The Trump administration is asking a federal appeals court for permission to reduce the Consumer Financial Protection Bureau’s current workforce by more than half, according to a court filing.
The CFPB had 1,758 employees in 2024, which represented a 5% increase from the year before, according to the agency’s annual financial report for that year. CFPB Acting Director Russell Vought has since sought to significantly reduce the bureau’s headcount, prompting a lawsuit from the National Treasury Employees Union, which represents bureau employees.
In a detailed filing with the U.S. Court of Appeals for D.C., attorneys representing the Trump administration requested permission to move forward with a reduction-in-force plan to shrink the CFPB’s current staffing from 1,174 to 556 employees. The reduction would be consistent with the One Big Beautiful Bill Act, which reduced by half the statutory cap on the amount of funding available to CFPB from the Federal Reserve, they wrote. The reduced headcount would also meet the Trump administration’s directive to maximize the efficiency and productivity of the agency while fulfilling its statutory duties.

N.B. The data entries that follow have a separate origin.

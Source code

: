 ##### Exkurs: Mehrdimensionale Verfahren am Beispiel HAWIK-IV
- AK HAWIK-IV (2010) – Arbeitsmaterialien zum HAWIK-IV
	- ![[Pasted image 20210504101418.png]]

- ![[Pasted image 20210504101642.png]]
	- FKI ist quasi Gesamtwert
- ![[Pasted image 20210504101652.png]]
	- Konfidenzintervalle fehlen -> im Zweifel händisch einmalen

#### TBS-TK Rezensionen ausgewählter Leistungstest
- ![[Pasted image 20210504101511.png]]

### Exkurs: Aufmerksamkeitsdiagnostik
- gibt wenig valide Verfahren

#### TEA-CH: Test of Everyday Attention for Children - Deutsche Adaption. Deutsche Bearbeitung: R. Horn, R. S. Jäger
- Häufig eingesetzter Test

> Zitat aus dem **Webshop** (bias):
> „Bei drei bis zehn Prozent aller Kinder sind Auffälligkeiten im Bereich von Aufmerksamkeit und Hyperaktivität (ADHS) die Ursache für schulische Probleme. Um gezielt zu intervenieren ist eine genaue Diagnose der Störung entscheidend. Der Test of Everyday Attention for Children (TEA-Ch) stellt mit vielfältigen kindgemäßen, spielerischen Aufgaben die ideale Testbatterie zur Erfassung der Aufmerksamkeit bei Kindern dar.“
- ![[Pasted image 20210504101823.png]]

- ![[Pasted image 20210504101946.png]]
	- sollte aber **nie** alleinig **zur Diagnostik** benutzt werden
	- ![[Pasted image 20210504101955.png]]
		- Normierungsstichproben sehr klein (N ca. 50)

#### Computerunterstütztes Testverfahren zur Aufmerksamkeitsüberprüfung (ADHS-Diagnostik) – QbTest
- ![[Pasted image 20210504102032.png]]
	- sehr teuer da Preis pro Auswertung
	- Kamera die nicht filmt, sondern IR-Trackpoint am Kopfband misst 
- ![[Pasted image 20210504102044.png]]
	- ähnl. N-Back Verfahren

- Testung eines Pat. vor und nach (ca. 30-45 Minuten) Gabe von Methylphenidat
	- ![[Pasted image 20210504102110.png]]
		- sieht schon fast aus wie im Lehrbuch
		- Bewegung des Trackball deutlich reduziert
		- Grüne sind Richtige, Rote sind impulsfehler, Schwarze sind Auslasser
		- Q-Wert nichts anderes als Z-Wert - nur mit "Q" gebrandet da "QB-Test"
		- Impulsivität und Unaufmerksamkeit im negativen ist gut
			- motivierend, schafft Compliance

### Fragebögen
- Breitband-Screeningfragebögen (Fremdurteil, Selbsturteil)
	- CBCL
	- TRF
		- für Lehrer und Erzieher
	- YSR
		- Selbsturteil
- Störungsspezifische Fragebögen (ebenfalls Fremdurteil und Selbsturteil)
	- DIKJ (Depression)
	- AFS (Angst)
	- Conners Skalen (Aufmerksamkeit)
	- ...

“The [reduction-in-force] plan CFPB has now announced reflects a significant downsizing of the bureau from its operation under the prior administration — one that CFPB has determined nonetheless ‘allow[s] CFPB to continue meeting its statutory obligations,’” they wrote.
In a separate court filing in another lawsuit, Vought announced his intention to request $75.8 million from the Fed to fund the bureau through the end of June. He disagreed that the bureau needed even that much, but said he was making the request to satisfy a court order.